Berdasarkan data Badan Pusat Statistik (BPS) Provinsi Bali, sepanjang Januari–Juni 2025 tercatat sebanyak 8,2 juta wisatawan berkunjung ke Bali. Dari jumlah itu, 3,29 juta di antaranya merupakan wisatawan mancanegara dan 4,99 juta wisatawan domestik.
Adapun pada tahun 2024 lalu, tercatat 10,12 juta wisatawan domestik dan 6,33 juta wisatawan mancanegara berlibur ke Bali. Selain melalui bandara, wisatawan juga masuk lewat Pelabuhan Gilimanuk yang menjadi salah satu pintu gerbang utama ke Pulau Dewata. Sebagian dari mereka kemudian memilih berkunjung ke Bali utara, khususnya Kabupaten Buleleng.

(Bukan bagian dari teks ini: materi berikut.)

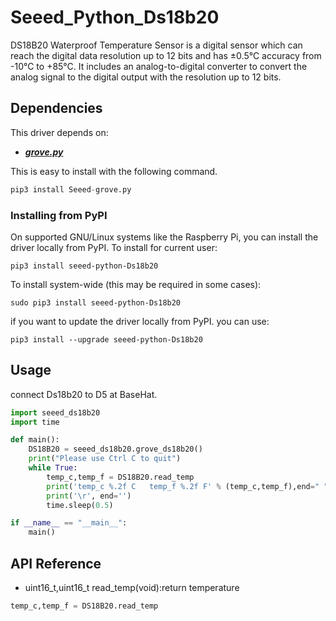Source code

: # Seeed_Python_Ds18b20

DS18B20 Waterproof Temperature Sensor is a digital sensor which can reach the digital data resolution up to 12 bits and has ±0.5°C accuracy from -10°C to +85°C. It includes an analog-to-digital converter to convert the analog signal to the digital output with the resolution up to 
12 bits.

## Dependencies

This driver depends on:
- [***grove.py***](https://github.com/Seeed-Studio/grove.py)

This is easy to install with the following command.

```python
pip3 install Seeed-grove.py
```

### Installing from PyPI

On supported GNU/Linux systems like the Raspberry Pi, you can install the driver locally from PyPI. To install for current user:

```
pip3 install seeed-python-Ds18b20
```

To install system-wide (this may be required in some cases):

```
sudo pip3 install seeed-python-Ds18b20
```

if you want to update the driver locally from PyPI. you can use:

```
pip3 install --upgrade seeed-python-Ds18b20
```

## Usage

connect Ds18b20 to D5 at BaseHat.

```python
import seeed_ds18b20
import time

def main():
    DS18B20 = seeed_ds18b20.grove_ds18b20()
    print("Please use Ctrl C to quit")
    while True:
        temp_c,temp_f = DS18B20.read_temp
        print('temp_c %.2f C   temp_f %.2f F' % (temp_c,temp_f),end=" ")
        print('\r', end='')
        time.sleep(0.5)

if __name__ == "__main__":
    main()   
```

## API Reference

- uint16_t,uint16_t read_temp(void):return temperature

```python
temp_c,temp_f = DS18B20.read_temp
```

Dinas Pariwisata Kabupaten Buleleng mencatatkan peningkatan signifikan jumlah kunjungan wisatawan ke daerah tersebut. Total kunjungan wisatawan me Buleleng pada tahun 2024 tercatat sebanyak 1,5 juta orang, terdiri dari 604 ribu wisatawan mancanegara dan 979 ribu wisatawan domestik. Angka ini lebih tinggi dibandingkan tahun sebelumnya 1,2 juta pengunjung.

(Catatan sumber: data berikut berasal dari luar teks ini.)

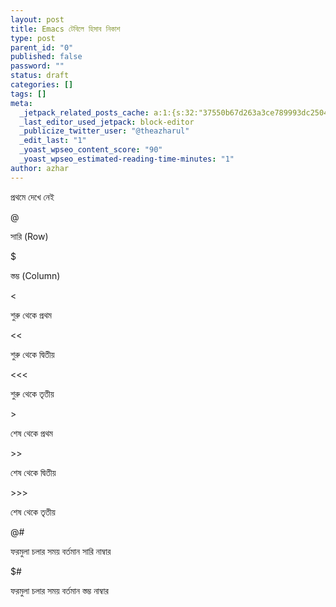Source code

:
 ```yaml
---
layout: post
title: Emacs টেবিলে হিসাব নিকাশ
type: post
parent_id: "0"
published: false
password: ""
status: draft
categories: []
tags: []
meta:
  _jetpack_related_posts_cache: a:1:{s:32:"37550b67d263a3ce789993dc25046c5f";a:2:{s:7:"expires";i:1643911081;s:7:"payload";a:3:{i:0;a:1:{s:2:"id";i:112;}i:1;a:1:{s:2:"id";i:194;}i:2;a:1:{s:2:"id";i:7;}}}}
  _last_editor_used_jetpack: block-editor
  _publicize_twitter_user: "@theazharul"
  _edit_last: "1"
  _yoast_wpseo_content_score: "90"
  _yoast_wpseo_estimated-reading-time-minutes: "1"
author: azhar
---
```


প্রথমে দেখে নেই

@

সারি (Row)

$

স্তম্ভ (Column)

<

শুরু থেকে প্রথম

<<

শুরু থেকে দ্বিতীয়

<<<

শুরু থেকে তৃতীয়

\>

শেষ থেকে প্রথম

\>>

শেষ থেকে দ্বিতীয়

\>>>

শেষ থেকে তৃতীয়

@#

ফরমুলা চলার সময় বর্তমান সারি নাম্বার

$#

ফরমুলা চলার সময় বর্তমান স্তম্ভ নাম্বার

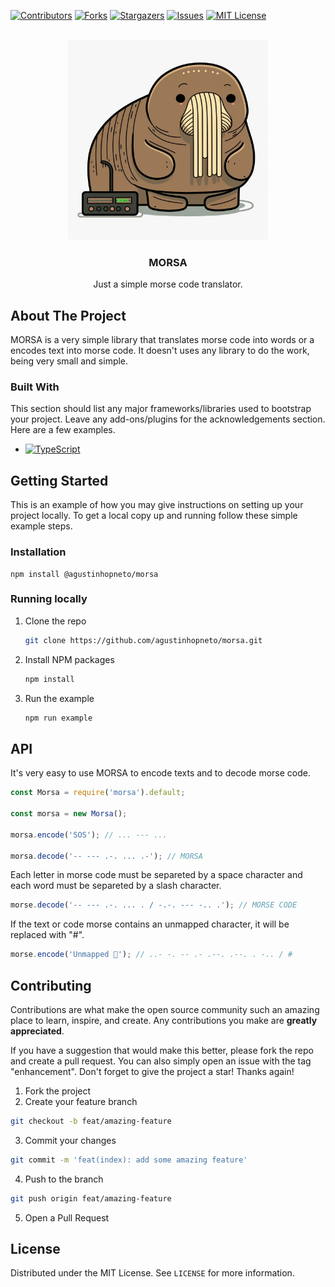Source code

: <!-- PROJECT SHIELDS -->
[![Contributors][contributors-shield]][contributors-url]
[![Forks][forks-shield]][forks-url]
[![Stargazers][stars-shield]][stars-url]
[![Issues][issues-shield]][issues-url]
[![MIT License][license-shield]][license-url]



<!-- PROJECT LOGO -->
<br />
<div align="center">
  <a href="https://github.com/agustinhopneto/morsa">
    <img src=".github/assets/logo.jpg" alt="Logo" width="320" height="320">
  </a>

  <h3 align="center">MORSA</h3>

  <p align="center">
    Just a simple morse code translator.
  </p>
</div>

<!-- ABOUT THE PROJECT -->
## About The Project
MORSA is a very simple library that translates morse code into words or a encodes text into morse code. It doesn't uses any library to do the work, being very small and simple.

### Built With
This section should list any major frameworks/libraries used to bootstrap your project. Leave any add-ons/plugins for the acknowledgements section. Here are a few examples.

* [![TypeScript][TypeScript]][TypeScript-url]

<!-- GETTING STARTED -->
## Getting Started
This is an example of how you may give instructions on setting up your project locally.
To get a local copy up and running follow these simple example steps.

### Installation
  ```
  npm install @agustinhopneto/morsa
  ```

### Running locally
1. Clone the repo
   ```sh
   git clone https://github.com/agustinhopneto/morsa.git
   ```
2. Install NPM packages
   ```sh
   npm install
   ```
3. Run the example
   ```sh
   npm run example
   ```

<!-- USAGE EXAMPLES -->
## API
It's very easy to use MORSA to encode texts and to decode morse code.
```js
const Morsa = require('morsa').default;

const morsa = new Morsa();

morsa.encode('SOS'); // ... --- ...

morsa.decode('-- --- .-. ... .-'); // MORSA
```

Each letter in morse code must be separeted by a space character and each word must be separeted by a slash character.

```js
morse.decode('-- --- .-. ... . / -.-. --- -.. .'); // MORSE CODE
```

If the text or code morse contains an unmapped character, it will be replaced with "#".

```js
morse.encode('Unmapped 🥵'); // ..- -. -- .- .--. .--. . -.. / #
```

<!-- CONTRIBUTING -->
## Contributing

Contributions are what make the open source community such an amazing place to learn, inspire, and create. Any contributions you make are **greatly appreciated**.

If you have a suggestion that would make this better, please fork the repo and create a pull request. You can also simply open an issue with the tag "enhancement".
Don't forget to give the project a star! Thanks again!

1. Fork the project
2. Create your feature branch
  ```sh
  git checkout -b feat/amazing-feature
  ```
3. Commit your changes
  ```sh
  git commit -m 'feat(index): add some amazing feature'
  ```
4. Push to the branch
  ```sh
  git push origin feat/amazing-feature
  ```
5. Open a Pull Request

<!-- LICENSE -->
## License
Distributed under the MIT License. See `LICENSE` for more information.

<!-- MARKDOWN LINKS & IMAGES -->
<!-- https://www.markdownguide.org/basic-syntax/#reference-style-links -->
[contributors-shield]: https://img.shields.io/github/contributors/agustinhopneto/morsa.svg?style=for-the-badge
[contributors-url]: https://github.com/agustinhopneto/morsa/graphs/contributors
[forks-shield]: https://img.shields.io/github/forks/agustinhopneto/morsa.svg?style=for-the-badge
[forks-url]: https://github.com/agustinhopneto/morsa/network/members
[stars-shield]: https://img.shields.io/github/stars/agustinhopneto/morsa.svg?style=for-the-badge
[stars-url]: https://github.com/agustinhopneto/morsa/stargazers
[issues-shield]: https://img.shields.io/github/issues/agustinhopneto/morsa.svg?style=for-the-badge
[issues-url]: https://github.com/agustinhopneto/morsa/issues
[license-shield]: https://img.shields.io/github/license/agustinhopneto/morsa.svg?style=for-the-badge
[license-url]: https://github.com/agustinhopneto/morsa/blob/main/LICENSE

[TypeScript]: https://img.shields.io/badge/typescript-3178C6?style=for-the-badge&logo=typescript&logoColor=white
[TypeScript-url]: https://www.typescriptlang.org/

Kepala Dinas Pariwisata Buleleng, Gede Dody Sukma Oktiva Askara mengakui pangsa pasar pariwisata di Buleleng masih didominasi wisatawan domestik dibandingkan wisatawan mancanegara. Sebagian besar dari wisatawan nusantara ini datang melalui Pelabuhan Gilimanuk. “Rata-rata mereka datang bersama rombongan dari Pulau Jawa. Seperti pelajar atau wisatawan yang sedang mengikuti paket wisata di Bali,” katanya.

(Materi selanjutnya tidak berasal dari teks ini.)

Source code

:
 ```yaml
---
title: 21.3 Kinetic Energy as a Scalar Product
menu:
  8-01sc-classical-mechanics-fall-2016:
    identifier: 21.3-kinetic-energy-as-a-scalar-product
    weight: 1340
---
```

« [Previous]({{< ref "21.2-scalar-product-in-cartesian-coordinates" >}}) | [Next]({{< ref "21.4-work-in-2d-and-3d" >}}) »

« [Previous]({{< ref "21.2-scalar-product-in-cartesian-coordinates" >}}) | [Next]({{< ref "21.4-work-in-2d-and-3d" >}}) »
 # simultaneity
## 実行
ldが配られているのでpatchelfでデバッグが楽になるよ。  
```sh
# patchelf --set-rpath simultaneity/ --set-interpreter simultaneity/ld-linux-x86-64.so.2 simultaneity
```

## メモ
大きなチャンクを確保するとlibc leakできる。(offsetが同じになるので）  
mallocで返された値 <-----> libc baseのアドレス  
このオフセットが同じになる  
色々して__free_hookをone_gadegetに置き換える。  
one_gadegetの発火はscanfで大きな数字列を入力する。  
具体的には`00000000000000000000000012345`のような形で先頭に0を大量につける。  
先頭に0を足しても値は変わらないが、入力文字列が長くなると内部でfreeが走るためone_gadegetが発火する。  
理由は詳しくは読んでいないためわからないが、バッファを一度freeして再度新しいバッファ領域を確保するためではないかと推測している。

Kondisi tersebut menggambarkan peran penting penyeberangan Ketapang–Gilimanuk sebagai salah satu penopang pariwisata di Bali utara. Menurutnya, konektivitas menjadi perhatian serius. Apalagi kini Dinas Pariwisata menggarap pengembangan kawasan wisata dengan konsep konektivitas “Triple B”, yakni Bali Utara, Bali Barat, dan Banyuwangi.